*GOAL OF THE EXERCISE*: Going line by line through the material below, tally those that contain the word "minimal" and give the count by itself.

*DATA FOR REVIEW*:
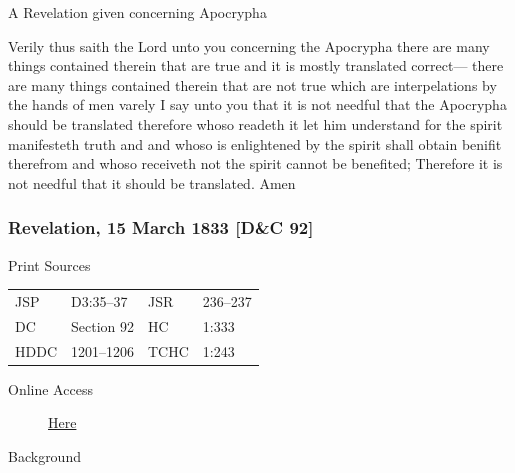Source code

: 				A Revelation given concerning Apocrypha
				
				Verily thus saith the Lord unto you concerning the Apocrypha there are many things contained therein that are true and it is mostly translated correct--- there are many things contained therein that are not true which are interpelations by the hands of men varely I say unto you that it is not needful that the Apocrypha should be translated therefore whoso readeth it let him understand for the spirit manifesteth truth and and whoso is enlightened by the spirit shall obtain benifit therefrom and whoso receiveth not the spirit cannot be benefited; Therefore it is not needful that it should be translated. Amen
				
		\subsubsection{Revelation, 15 March 1833 [D\&C 92]}
			\label{EMS-1833-JS-15-MAR-1833}
		
			\begin{description}
				\item[Print Sources]
			\end{description}

				\begin{tabular}{p{0.5in}p{1in}p{0.5in}p{1in}}
				JSP	 	& D3:35--37			& JSR 		& 236--237 \\
				DC	 	& Section 92 		& HC 		& 1:333 \\
				HDDC 	& 1201--1206		& TCHC 		& 1:243 \\
				\end{tabular}
			
			\begin{description}
				\item[Online Access] \href{https://www.josephsmithpapers.org/paper-summary/revelation-15-march-1833-dc-92/1}{Here}
			\end{description}
			
			\begin{description}
				\item[Background]
			\end{description}
			
			
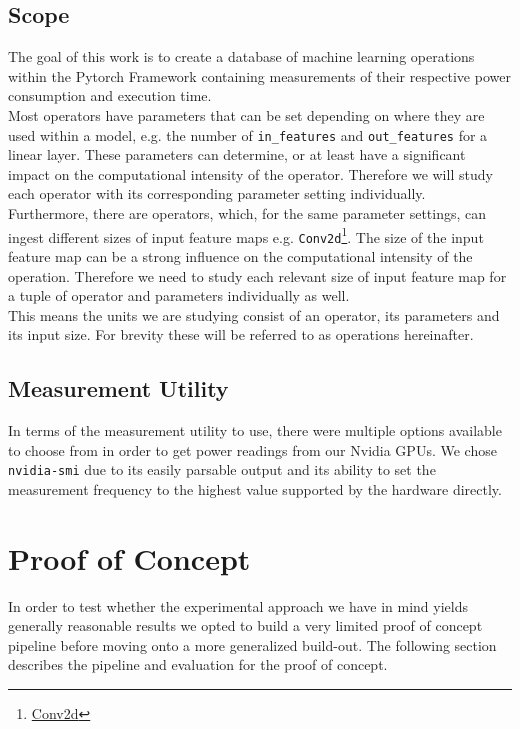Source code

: \documentclass[conference]{IEEEtran}
\begin{document}
\subsection{Scope}
The goal of this work is to create a database of machine learning operations within the Pytorch Framework containing measurements of their respective power consumption and execution time. \\
Most operators have parameters that can be set depending on where they are used within a model, e.g. the number of \texttt{in\_features} and \texttt{out\_features} for a linear layer.
These parameters can determine, or at least have a significant impact on the computational intensity of the operator. Therefore we will study each operator with its corresponding parameter setting individually. \\
Furthermore, there are operators, which, for the same parameter settings, can ingest different sizes of input feature maps e.g. \texttt{Conv2d}\footnote{\href{https://pytorch.org/docs/stable/generated/torch.nn.Conv2d.html}{Conv2d}}. The size of the input feature map can be a strong influence on the computational intensity of the operation. Therefore we need to study each relevant size of input feature map for a tuple of operator and parameters individually as well. \\
This means the units we are studying consist of an operator, its parameters and its input size. For brevity these will be referred to as operations hereinafter.




\subsection{Measurement Utility}
In terms of the measurement utility to use, there were multiple options available to choose from in order to get power readings from our Nvidia GPUs. We chose \texttt{nvidia-smi} due to its easily parsable output and its ability to set the measurement frequency to the highest value supported by the hardware directly.


\section{Proof of Concept}

In order to test whether the experimental approach we have in mind yields generally reasonable results we opted to build a very limited proof of concept pipeline before moving onto a more generalized build-out. The following section describes the pipeline and evaluation for the proof of concept.
\end{document}
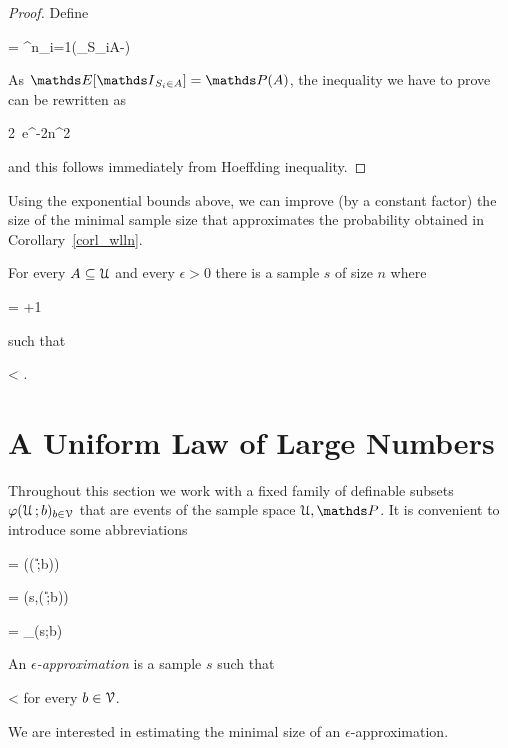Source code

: \documentclass[scombinatorics.tex]{subfiles}
\begin{document}
\begin{proof}
  Define
  
  {=}
  {\sum^n_{i=1}\Big(\Indicator_{S_i\in A}-\Ex[\Indicator_{S_i\in A}]\Big)}

  As $\Ex[\Indicator_{S_i\in A}]=\Pr(A)$, the inequality we have to prove can be rewritten as 

  {\le}
  {2\, e^{-2n\epsilon^2}}

  and this follows immediately from Hoeffding inequality.
  \end{proof}

Using the exponential bounds above, we can improve (by a constant factor) the size of the minimal sample size that approximates the probability obtained in Corollary~\ref{corl_wlln}.

\begin{corollary}
  For every $A\subseteq\EuScript U$ and every $\epsilon>0$ there is a sample $s$ of size $n$ where

  {=}
  {\left\lfloor{}+1\right\rfloor} 
      
  such that

  {<}
  {\epsilon.}\QED
\end{corollary}
\section{A Uniform Law of Large Numbers}\label{uniform}

Throughout this section we work with a fixed family of definable subsets $\varphi(\EuScript U\,;b)_{b\in\EuScript V}$ that are events of the sample space $\U,\Pr$.
It is convenient to introduce some abbreviations

{=}
{\Pr\Big(\phi(\U\,;b)\Big)}

{=}
{\Fr\Big(s,\phi(\U\,;b)\Big)}

{=}
{\Indicator_{\phi(s;b)}}

An \emph{$\epsilon$-approximation\/} is a sample $s$ such that

{<}
{\epsilon}
\hfill for every $b\in\EuScript V$.

We are interested in estimating the minimal size of an $\epsilon$-approximation.
\end{document}
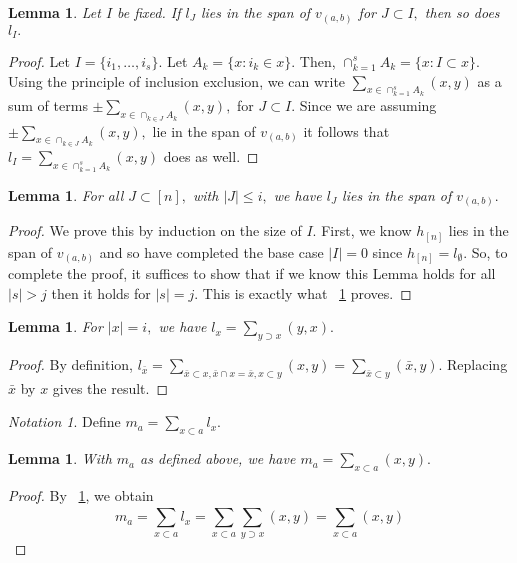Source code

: \documentclass[10 pt]{amsart}
\theoremstyle{plain}
\newtheorem{lem}[thm]{Lemma}
\theoremstyle{definition}
\theoremstyle{remark}
\newtheorem{note}[thm]{Notation}
\numberwithin{equation}{section}
\begin{document}
\begin{lem}
\label{l_induction_step}
Let $I$ be fixed. If $l_J$ lies in the span of $v_{(a, b)}$ for $J \subset I,$ then so does $l_I.$

\end{lem}
\begin{proof}
Let $I = \{i_1,\ldots, i_s\}.$ Let $A_k = \{x \colon i_k \in x\}.$ Then, $\cap_{k=1}^s A_k = \{x \colon I \subset x\}.$ Using the principle of inclusion exclusion, we can write $\sum_{x \in\cap_{k=1}^s A_k} (x, y)$ as a sum of terms $\pm \sum_{x \in\cap_{k \in J} A_k} (x, y),$ for $J \subset I.$ Since we are assuming $\pm \sum_{x \in\cap_{k \in J} A_k} (x, y),$ lie in the span of $v_{(a, b)}$ it follows that $l_I = \sum_{x \in\cap_{k=1}^s A_k} (x, y)$ does as well.

\end{proof}

\begin{lem}
For all $J \subset [n],$ with $|J| \leq i,$ we have $l_{J}$ lies in the span of $v_{(a , b)}.$ 
\end{lem}
\begin{proof}
We prove this by induction on the size of $I.$ First, we know $h_{[n]}$ lies in the span of $v_{(a, b)}$ and so have completed the base case $|I| = 0$ since $h_{[n]} = l_{\emptyset}.$ So, to complete the proof, it suffices to show that if we know this Lemma holds for all $|s|>j$ then it holds for $|s| = j.$  This is exactly what ~\ref{l_induction_step} proves.
\end{proof}

\begin{lem}
\label{l_diag_equivalence}
For $|x| = i,$ we have $l_{x} = \sum_{y \supset x}^{}(y, x).$
\end{lem}
\begin{proof}
By definition, $l_{\bar x} = \sum_{\bar x\subset x,\bar x \cap x = \bar x,x\subset y}^{}(x, y) = \sum_{\bar x\subset y}^{}(\bar x, y).$ Replacing $\bar x$ by $x$ gives the result.
\end{proof}

\begin{note}
Define $m_a = \sum_{x \subset a}^{}l_{x}.$
\end{note}

\begin{lem}
\label{m_equivalence}
With $m_a$ as defined above, we have $m_a = \sum_{x\subset a}^{}(x, y).$
\end{lem}
\begin{proof}
By ~\ref{l_diag_equivalence}, we obtain
$$m_a = \sum_{x \subset a}^{}l_{x} = \sum_{x \subset a}^{}\sum_{y \supset x}^{}(x,y)= \sum_{x\subset a}^{}(x, y)$$
\end{proof}
\end{document}
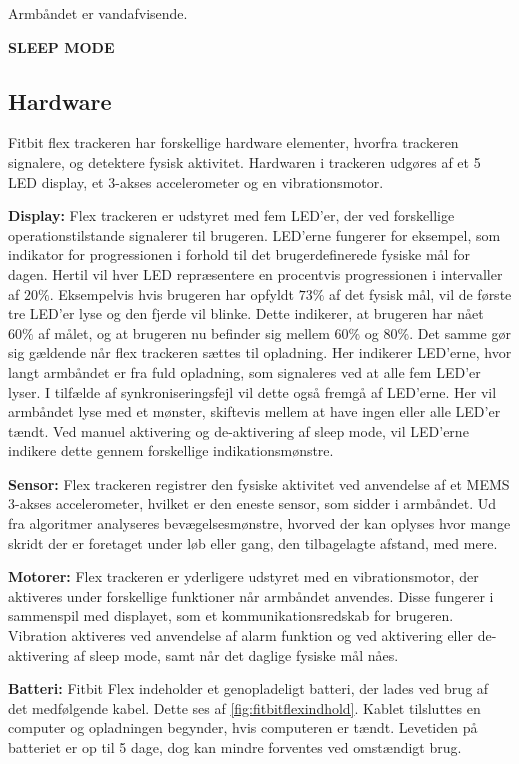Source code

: Armbåndet er vandafvisende.

\textbf{SLEEP MODE}


\subsection{Hardware}
Fitbit flex trackeren har forskellige hardware elementer, hvorfra trackeren signalere, og detektere fysisk aktivitet. Hardwaren i trackeren udgøres af et 5 LED display, et 3-akses accelerometer og en vibrationsmotor.
 
\textbf{Display:} 
Flex trackeren er udstyret med fem LED'er, der ved forskellige operationstilstande signalerer til brugeren. 
LED'erne fungerer for eksempel, som indikator for progressionen i forhold til det brugerdefinerede fysiske mål for dagen. Hertil vil hver LED repræsentere en procentvis progressionen i intervaller af $20 \%$. Eksempelvis hvis brugeren har opfyldt $73 \%$ af det fysisk mål, vil de første tre LED'er lyse og den fjerde vil blinke. Dette indikerer, at brugeren har nået $60 \%$ af målet, og at brugeren nu befinder sig mellem $60 \%$ og $80 \%$. 
Det samme gør sig gældende når flex trackeren sættes til opladning. Her indikerer LED'erne, hvor langt armbåndet er fra fuld opladning, som signaleres ved at alle fem LED'er lyser. 
I tilfælde af synkroniseringsfejl vil dette også fremgå af LED'erne. Her vil armbåndet lyse med et mønster, skiftevis mellem at have ingen eller alle LED'er tændt. 
Ved manuel aktivering og de-aktivering af sleep mode, vil LED'erne indikere dette gennem forskellige indikationsmønstre.

\textbf{Sensor:} 
Flex trackeren registrer den fysiske aktivitet ved anvendelse af et MEMS 3-akses accelerometer, hvilket er den eneste sensor, som sidder i armbåndet. Ud fra algoritmer analyseres bevægelsesmønstre, hvorved der kan oplyses hvor mange skridt der er foretaget under løb eller gang, den tilbagelagte afstand, med mere. 

\textbf{Motorer:}
Flex trackeren er yderligere udstyret med en vibrationsmotor, der aktiveres under forskellige funktioner når armbåndet anvendes. Disse fungerer i sammenspil med displayet, som et kommunikationsredskab for brugeren. Vibration aktiveres ved anvendelse af alarm funktion og ved aktivering eller de-aktivering af sleep mode, samt når det daglige fysiske mål nåes. 
 
\textbf{Batteri:} 
Fitbit Flex indeholder et genopladeligt batteri, der lades ved brug af det medfølgende kabel. Dette ses af \autoref{fig:fitbitflexindhold}. Kablet tilsluttes en computer og opladningen begynder, hvis computeren er tændt. 
Levetiden på batteriet er op til 5 dage, dog kan mindre forventes ved omstændigt brug.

*WRITTEN ANSWER*: 2